Thursday, April 29th 2010

And I've Officially Heard It All

I'm all for finding a person in the world who loves nothing more than to cuddle up on your genitals, but YOUR OWN ABUELITA?!

This story is as uncomfortable as a sex nightmare about one of your relatives. Meet 72-year-old Pearl of Indiana and her 26-year-old biological grandson Phil. They are in love and they are having a child together via a surrogate. From New Zealand's New Idea:

Pearl Carter is positively glowing with joy. She has a handsome new boyfriend, is enjoying an active sex life after many years of celibacy and, amazingly, is preparing to become a mother again.

But the retired grandmother isn't carrying the baby herself. She and her young lover have spent a staggering $54,000 hiring a surrogate to help them with their dreams of having a child.

What makes Pearl's decision to become a mum again even more shocking is that her new boyfriend is her biological grandson, 26-year-old Phil Bailey.

Phil is the son of Pearl's daughter Lynette Bailey, and the pair is braving public horror and even prison by breaking one of the last taboos – incest.

However, the pair makes no apologies for their controversial plan to start their own family.

'I'm not interested in anyone else's opinion,' Pearl says. 'I am in love with Phil and he's in love with me. Soon I'll be holding my son or daughter in my arms and Phil will be the proud dad'.

Phil adds, 'I love Pearl with all my heart. I've always been attracted to older women and I think Pearl is gorgeous. Now I'm going to be a dad and I can't wait.

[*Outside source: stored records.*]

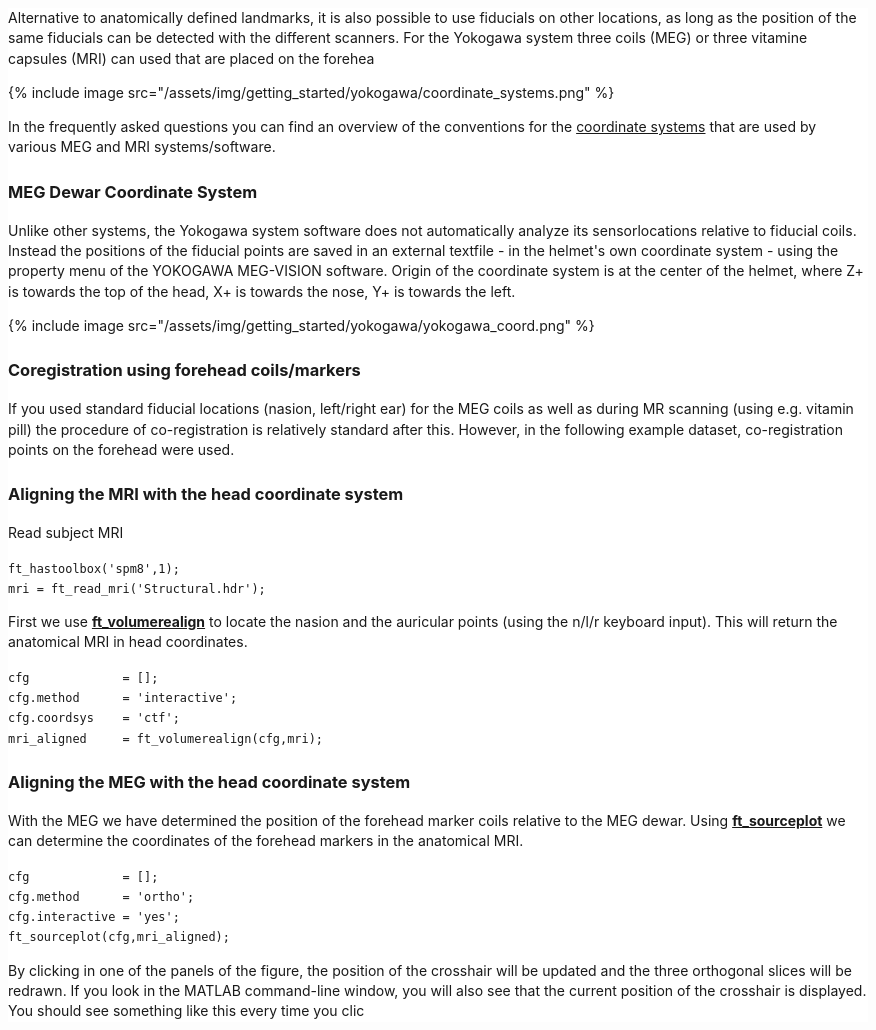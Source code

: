Alternative to anatomically defined landmarks, it is also possible to use fiducials on other locations, as long as the position of the same fiducials can be detected with the different scanners. For the Yokogawa system three coils (MEG) or three vitamine capsules (MRI) can used that are placed on the forehea

{% include image src="/assets/img/getting_started/yokogawa/coordinate_systems.png" %}

In the frequently asked questions you can find an overview of the conventions for the [coordinate systems](/faq/how_are_the_different_head_and_mri_coordinate_systems_defined) that are used by various MEG and MRI systems/software.

### MEG Dewar Coordinate System

Unlike other systems, the Yokogawa system software does not automatically analyze its sensorlocations relative to fiducial coils. Instead the positions of the fiducial points are saved in an external textfile - in the helmet's own coordinate system - using the property menu of the YOKOGAWA MEG-VISION software. Origin of the coordinate system is at the center of the helmet, where Z+ is towards the top of the head, X+ is towards the nose, Y+ is towards the left.

{% include image src="/assets/img/getting_started/yokogawa/yokogawa_coord.png" %}

### Coregistration using forehead coils/markers

If you used standard fiducial locations (nasion, left/right ear) for the MEG coils as well as during MR scanning (using e.g. vitamin pill) the procedure of co-registration is relatively standard after this. However, in the following example dataset, co-registration points on the forehead were used.

### Aligning the MRI with the head coordinate system

Read subject MRI

    ft_hastoolbox('spm8',1);
    mri = ft_read_mri('Structural.hdr');

First we use **[ft_volumerealign](/reference/ft_volumerealign)** to locate the nasion and the auricular points (using the n/l/r keyboard input). This will return the anatomical MRI in head coordinates.

    cfg             = [];
    cfg.method      = 'interactive';
    cfg.coordsys    = 'ctf';
    mri_aligned     = ft_volumerealign(cfg,mri);

### Aligning the MEG with the head coordinate system

With the MEG we have determined the position of the forehead marker coils relative to the MEG dewar. Using **[ft_sourceplot](/reference/ft_sourceplot)** we can determine the coordinates of the forehead markers in the anatomical MRI.

    cfg             = [];
    cfg.method      = 'ortho';
    cfg.interactive = 'yes';
    ft_sourceplot(cfg,mri_aligned);

By clicking in one of the panels of the figure, the position of the crosshair will be updated and the three orthogonal slices will be redrawn. If you look in the MATLAB command-line window, you will also see that the current position of the crosshair is displayed. You should see something like this every time you clic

Phil and Pearl didn't meet until he was 18-years-old. Pearl gave Phil's mother up for adoption shortly after she had her. Phil didn't try to find Pearl until his mother died of brain cancer. Phil sent Pearl a letter which led to them meeting face to face. Pearl describes how her dry desert of a vagina filled with lady jizz when she first laid eyes on Phil:

From the first moment that I saw him, I knew we would never have a grandmother-grandson relationship,' Pearl remembers happily. 'For the first time in years I felt sexually alive.'

Phil admits that he had the same feelings towards Pearl.

'I wanted to kiss her there and then,' he says. 'My feelings were overwhelming.'

The pair spent the first week shopping, bowling and eating out. During the second week, giggly on wine after a night out, Pearl decided she wasn't going to deny her feelings anymore

Confused, Pearl talked to a friend, who told her about an article she'd read on Genetic Sexual Attraction (GSA), which occurs when close relatives meet as adults and are attracted to each other.

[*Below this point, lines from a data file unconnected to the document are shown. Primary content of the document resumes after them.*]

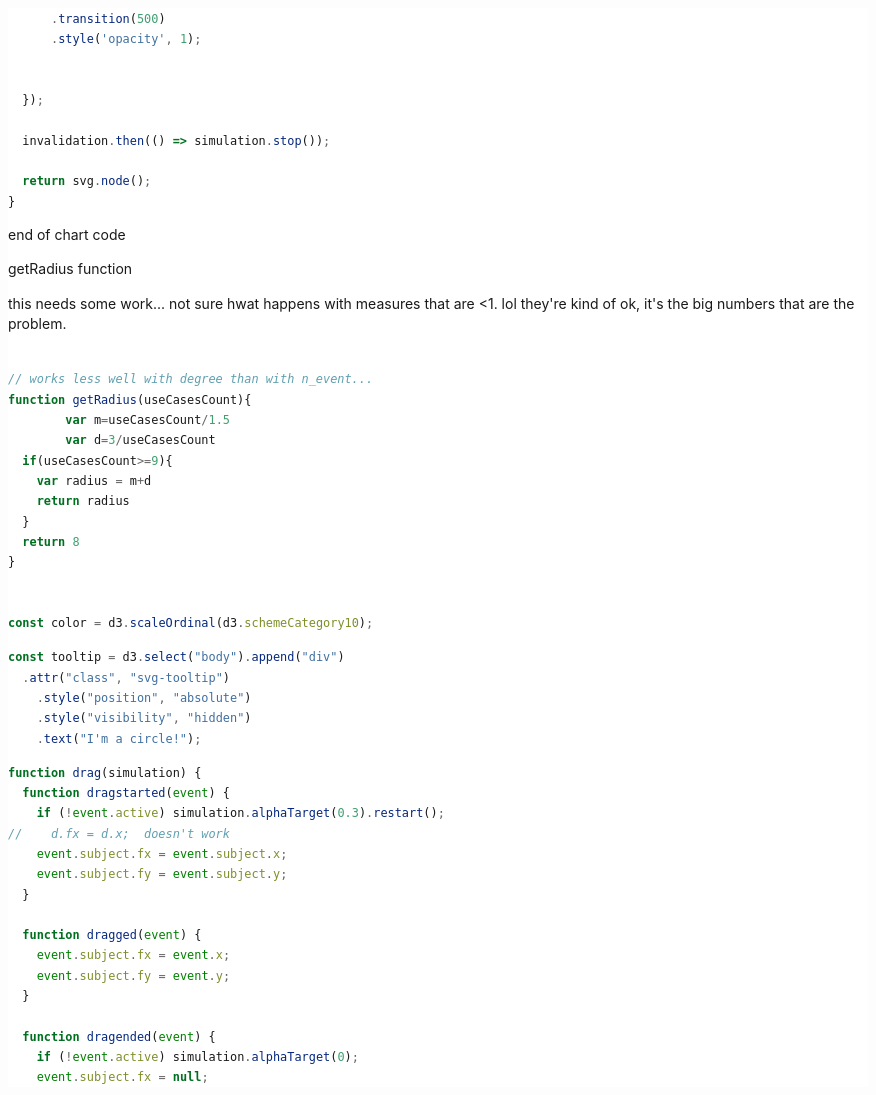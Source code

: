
 ```js
      .transition(500)
      .style('opacity', 1);
    
    
  });

  invalidation.then(() => simulation.stop());

  return svg.node();
}

```

end of chart code




getRadius function 

this needs some work... not sure hwat happens with measures that are <1. lol they're kind of ok, it's the big numbers that are the problem.


```js echo

// works less well with degree than with n_event...
function getRadius(useCasesCount){
		var	m=useCasesCount/1.5
		var d=3/useCasesCount
  if(useCasesCount>=9){   
  	var radius = m+d  
    return radius
  }
  return 8
}


const color = d3.scaleOrdinal(d3.schemeCategory10);
```



```js
const tooltip = d3.select("body").append("div")
  .attr("class", "svg-tooltip")
    .style("position", "absolute")
    .style("visibility", "hidden")
    .text("I'm a circle!");
```




```js
function drag(simulation) {
  function dragstarted(event) {
    if (!event.active) simulation.alphaTarget(0.3).restart();
//    d.fx = d.x;  doesn't work
    event.subject.fx = event.subject.x;
    event.subject.fy = event.subject.y;
  }

  function dragged(event) {
    event.subject.fx = event.x;
    event.subject.fy = event.y;
  }

  function dragended(event) {
    if (!event.active) simulation.alphaTarget(0);
    event.subject.fx = null;
```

'I could now understand my feelings and realize they weren't wrong,' Pearl says.

Pearl and Phil have been together since 2006. A year ago they decided to use Pearl's retirement money to hire a surrogate to carry their child. Pearl says, "I am finally going to be a mum and not forced to give up my child. Phil's going to be a great dad. I never in a million years thought at 72 I'd be "pregnant" and in love with my grandson. I make no apologies and I believe God's given me a second chance."

I'm trying not to judge, but grandmas are supposed to hit you in the mouth with their chankla! They aren't supposed to hit you in the mouth with their chocha! Grandmas are supposed to serve you a warm apple fritter on a cold day. They aren't supposed to serve you a piece of their lukewarm crotch fritter! Grandmas should have a name like Pearl. They shouldn't lick their dentures in ecstasy when you give them a pearl necklace. You should get your grandmother a cotton robe on Mother's Day. You shouldn't get your grandmother crotchless panties for Mother's Day!

If this story was a paint color, it's name would be: EVERY SHADE OF WRONG.

With that being said, I awkwardly congratulate these two. I also thank them for giving me a reason to fire up the bong early. Thank you.